Alexandre Julliard wrote:
"Dimitrie O. Paun" dpaun@rogers.com writes:
I must be missing something, but I thought regular strings can not contain embedded nulls, so we can have a simple rule: don't store terminating nulls for simple strings, but store them for multi-strings.
<me-thinks> Aha -- you mean that if we follow this rule, all is good, but we will not be backwards compatible because currently multi-strings don't have the embedded nulls, right?
Right; though the problem happens for regular strings too, they don't necessarily have to be null terminated. And of course it would require everybody editing the file to always remember to add terminating nulls, which is much less user-friendly than what we have now.
In that case, I guess we already have a versioning mechanism for the registry files, so we'll just have to go to the next version, and convert the old files to the new format.
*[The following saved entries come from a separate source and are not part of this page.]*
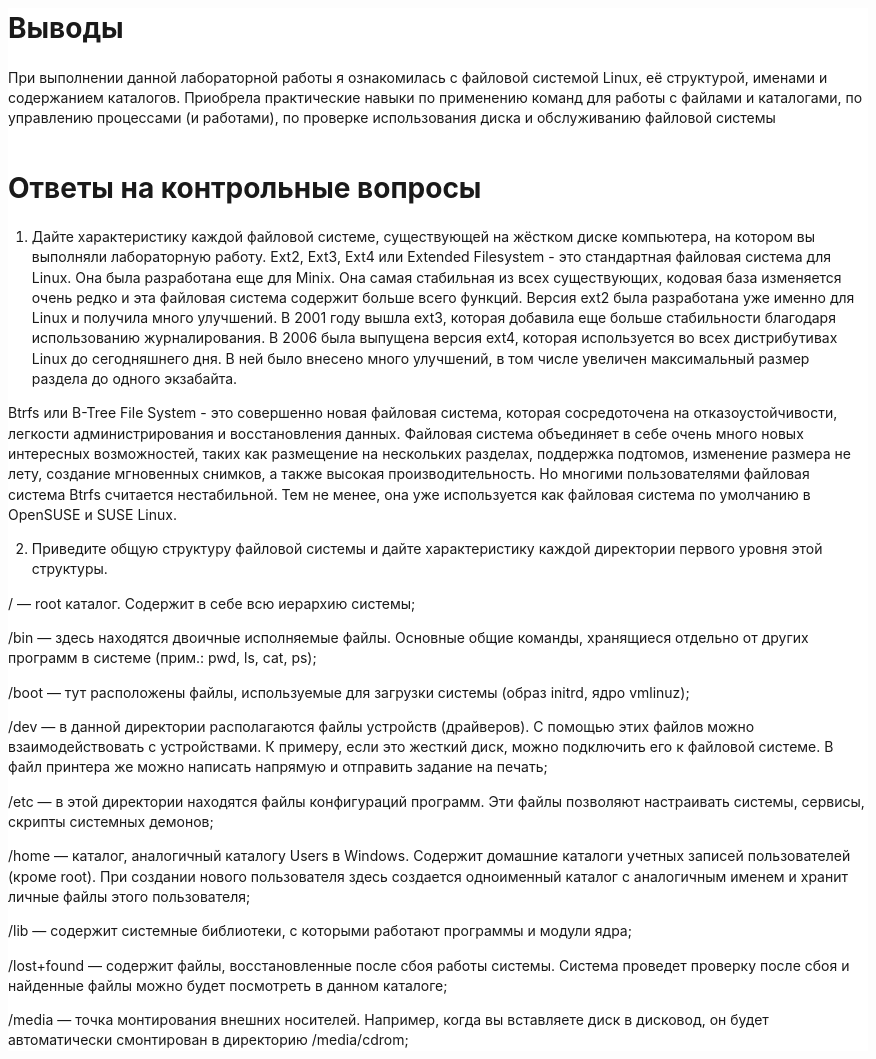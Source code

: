 # Выводы

При выполнении данной лабораторной работы я ознакомилась с файловой системой Linux, её структурой, именами и содержанием каталогов. Приобрела практические навыки по применению команд для работы
с файлами и каталогами, по управлению процессами (и работами), по проверке использования диска и обслуживанию файловой системы

# Ответы на контрольные вопросы

1. Дайте характеристику каждой файловой системе, существующей на жёстком диске компьютера, на котором вы выполняли лабораторную работу.
Ext2, Ext3, Ext4 или Extended Filesystem - это стандартная файловая система для Linux. Она была разработана еще для Minix. Она самая стабильная из всех существующих, кодовая база изменяется очень редко и эта файловая система содержит больше всего функций. Версия ext2 была разработана уже именно для Linux и получила много улучшений. В 2001 году вышла ext3, которая добавила еще больше стабильности благодаря использованию журналирования. В 2006 была выпущена версия ext4, которая используется во всех дистрибутивах Linux до сегодняшнего дня. В ней было внесено много улучшений, в том числе увеличен максимальный размер раздела до одного экзабайта.

Btrfs или B-Tree File System - это совершенно новая файловая система, которая сосредоточена на отказоустойчивости, легкости администрирования и восстановления данных. Файловая система объединяет в себе очень много новых интересных возможностей, таких как размещение на нескольких разделах, поддержка подтомов, изменение размера не лету, создание мгновенных снимков, а также высокая производительность. Но многими пользователями файловая система Btrfs считается нестабильной. Тем не менее, она уже используется как файловая система по умолчанию в OpenSUSE и SUSE Linux.

2. Приведите общую структуру файловой системы и дайте характеристику каждой директории первого уровня этой структуры.

/ — root каталог. Содержит в себе всю иерархию системы;

/bin — здесь находятся двоичные исполняемые файлы. Основные общие команды, хранящиеся отдельно от других программ в системе (прим.: pwd, ls, cat, ps);

/boot — тут расположены файлы, используемые для загрузки системы (образ initrd, ядро vmlinuz);

/dev — в данной директории располагаются файлы устройств (драйверов). С помощью этих файлов можно взаимодействовать с устройствами. К примеру, если это жесткий диск, можно подключить его к файловой системе. В файл принтера же можно написать напрямую и отправить задание на печать;

/etc — в этой директории находятся файлы конфигураций программ. Эти файлы позволяют настраивать системы, сервисы, скрипты системных демонов;

/home — каталог, аналогичный каталогу Users в Windows. Содержит домашние каталоги учетных записей пользователей (кроме root). При создании нового пользователя здесь создается одноименный каталог с аналогичным именем и хранит личные файлы этого пользователя;

/lib — содержит системные библиотеки, с которыми работают программы и модули ядра;

/lost+found — содержит файлы, восстановленные после сбоя работы системы. Система проведет проверку после сбоя и найденные файлы можно будет посмотреть в данном каталоге;

/media — точка монтирования внешних носителей. Например, когда вы вставляете диск в дисковод, он будет автоматически смонтирован в директорию /media/cdrom;
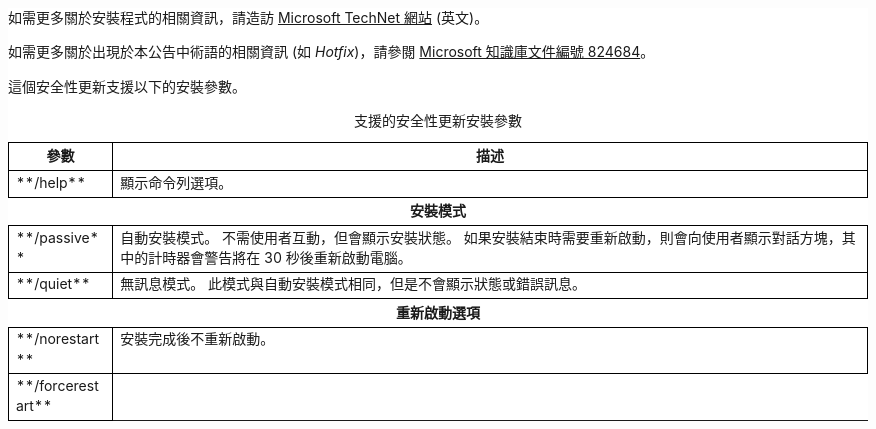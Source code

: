 如需更多關於安裝程式的相關資訊，請造訪 [Microsoft TechNet 網站](http://go.microsoft.com/fwlink/?linkid=38951) (英文)。

如需更多關於出現於本公告中術語的相關資訊 (如 *Hotfix*)，請參閱 [Microsoft 知識庫文件編號 824684](http://support.microsoft.com/kb/824684)。

這個安全性更新支援以下的安裝參數。

<table class="dataTable">
<caption>
支援的安全性更新安裝參數
</caption>
<tr class="thead">
<th style="border:1px solid black;" >
參數
</th>
<th style="border:1px solid black;" >
描述
</th>
</tr>
<tr>
<td style="border:1px solid black;">
**/help**
</td>
<td style="border:1px solid black;">
顯示命令列選項。
</td>
</tr>
<tr>
<th colspan="2">
安裝模式
</th>
</tr>
<tr class="alternateRow">
<td style="border:1px solid black;">
**/passive**
</td>
<td style="border:1px solid black;">
自動安裝模式。 不需使用者互動，但會顯示安裝狀態。 如果安裝結束時需要重新啟動，則會向使用者顯示對話方塊，其中的計時器會警告將在 30 秒後重新啟動電腦。
</td>
</tr>
<tr>
<td style="border:1px solid black;">
**/quiet**
</td>
<td style="border:1px solid black;">
無訊息模式。 此模式與自動安裝模式相同，但是不會顯示狀態或錯誤訊息。
</td>
</tr>
<tr>
<th colspan="2">
重新啟動選項
</th>
</tr>
<tr class="alternateRow">
<td style="border:1px solid black;">
**/norestart**
</td>
<td style="border:1px solid black;">
安裝完成後不重新啟動。
</td>
</tr>
<tr>
<td style="border:1px solid black;">
**/forcerestart**
</td>
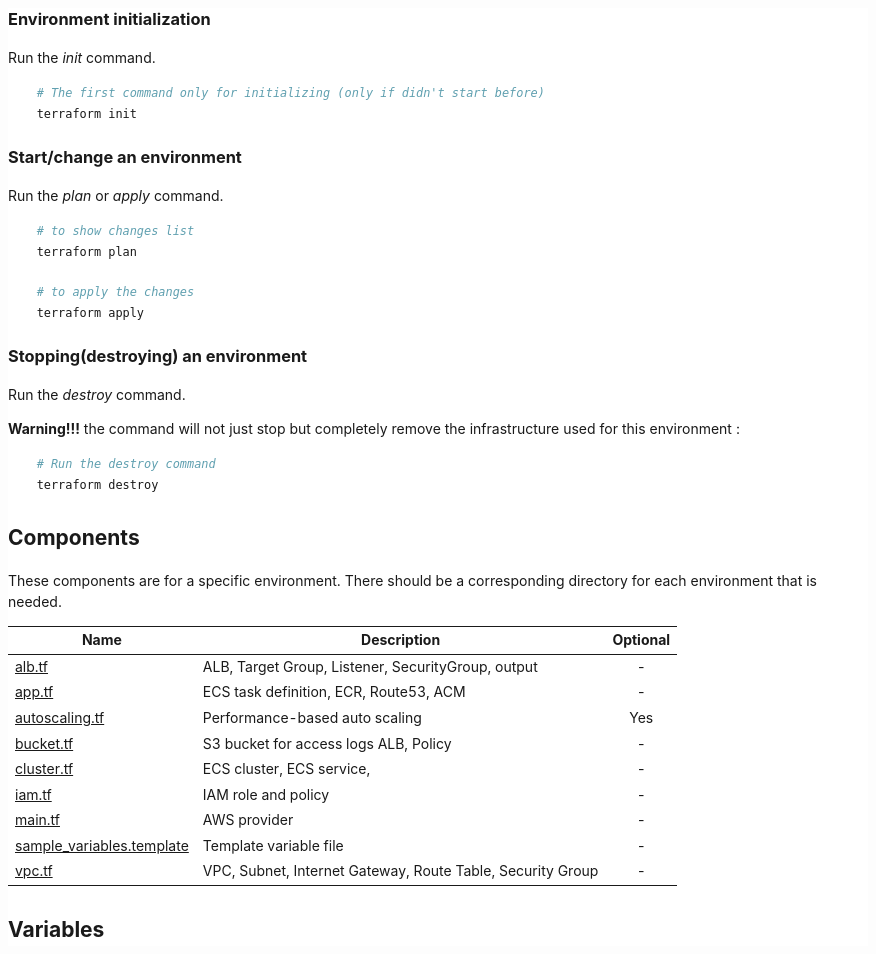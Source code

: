 ### Environment initialization
Run the *init* command.
```bash
    # The first command only for initializing (only if didn't start before)
    terraform init

```
### Start/change an environment
Run the *plan* or *apply* command.
```bash
    # to show changes list
    terraform plan

    # to apply the changes
    terraform apply
```

### Stopping(destroying) an environment
Run the *destroy* command.

**Warning!!!** the command will not just stop but completely remove the infrastructure used for this environment :

```bash
    # Run the destroy command
    terraform destroy
```

## Components

These components are for a specific environment. There should be a corresponding directory for each environment that is needed.

| Name | Description | Optional |
|------|-------------|:---:|
| [alb.tf](FARGATE/alb.tf) | ALB, Target Group, Listener, SecurityGroup, output | - |
| [app.tf](FARGATE/app.tf) | ECS task definition, ECR, Route53, ACM  | - |
| [autoscaling.tf](FARGATE/autoscaling.tf) | Performance-based auto scaling | Yes |
| [bucket.tf](FARGATE/bucket.tf) | S3 bucket for access logs ALB, Policy  | - |
| [cluster.tf](FARGATE/cluster.tf) | ECS cluster, ECS service,   | - |
| [iam.tf](FARGATE/iam.tf) | IAM role and policy | - |
| [main.tf](FARGATE/main.tf) | AWS provider | - |
| [sample_variables.template](FARGATE/sample_variables.template) | Template variable file  | - |
| [vpc.tf](FARGATE/vpc.tf) | VPC, Subnet, Internet Gateway, Route Table, Security Group  | - ||

## Variables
That's a major PITA, certainly not justified for such a minor problem that hasn't been demonstrated to cause any trouble in practice.
What does PITA stand for?
I assumed bug 824 was on the "tasklets" list because it was a requirement for Wine 0.9 and/or 1.0. Going back to the original comments the complaint was Wine's instance on storing the last \0 regardless. Hence certain REG_MULTI_SZ values can not be reliably stored and retrieved...
hex(7): <-- length = 0 hex(7):01 <-- length = 1
They come out as:
hex(7):00 hex(7):01,00
Of course inside user.reg Wine has stored...
=str(7):"" =str(7):"\1"
The only way I can see of satisfying the requirements for readability & editability would be to explicitly store the length of multi-strings thusly...
=str(7),len=0:"" =str(7),len=1:"\1"
Yet still allow for an implied length when one was not supplied, such as....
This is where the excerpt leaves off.